Every line below that carries the word "label" needs to be copied.

Data excerpts:
▬▬▬▬▬▬▬▬▬▬
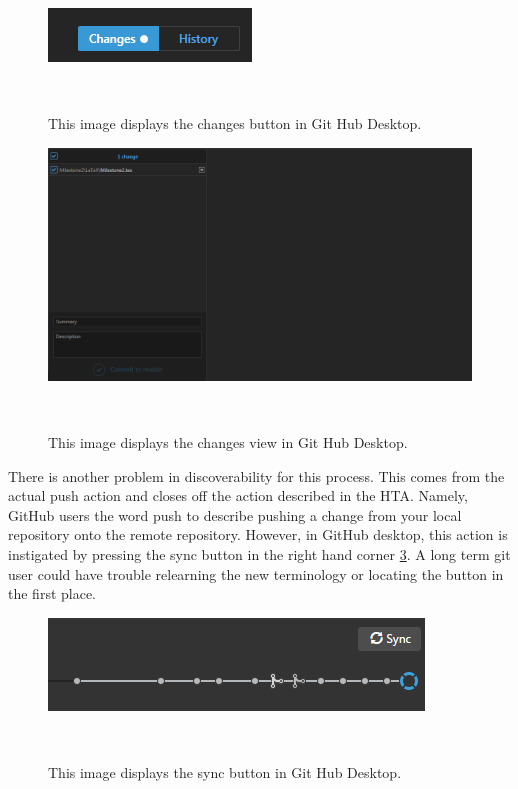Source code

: \documentclass{sigchi}
\begin{document}
\begin{figure}
  \centering
  \includegraphics[width=1.75\columnwidth]{figures/GitHub/Git-Hub-Changes.PNG}
  \caption{This image displays the changes button in Git Hub Desktop.}~\label{fig:GitHub2}
\end{figure}

\begin{figure}
  \centering
  \includegraphics[width=1.75\columnwidth]{figures/GitHub/Git-Hub-Changes-View.PNG}
  \caption{This image displays the changes view in Git Hub Desktop.}~\label{fig:GitHub3}
\end{figure}


There is another problem in discoverability for this process. This comes from the actual push action 
and closes off the action described in the HTA. Namely, GitHub users the word push to describe 
pushing a change from your local repository onto the remote repository. However, in GitHub desktop,
this action is instigated by pressing the sync button in the right hand corner \ref{fig:GitHub4}. A long term git user
could have trouble relearning the new terminology or locating the button in the first place. 

\begin{figure}
  \centering
  \includegraphics[width=1.75\columnwidth]{figures/GitHub/Git-Hub-Changes-Sync.PNG}
  \caption{This image displays the sync button in Git Hub Desktop.}~\label{fig:GitHub4}
\end{figure}
\end{document}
▬▬▬▬▬▬▬▬▬▬
§ **SOLVED EXERCISE**:
  \caption{This image displays the changes button in Git Hub Desktop.}~\label{fig:GitHub2}
  \caption{This image displays the changes view in Git Hub Desktop.}~\label{fig:GitHub3}
  \caption{This image displays the sync button in Git Hub Desktop.}~\label{fig:GitHub4}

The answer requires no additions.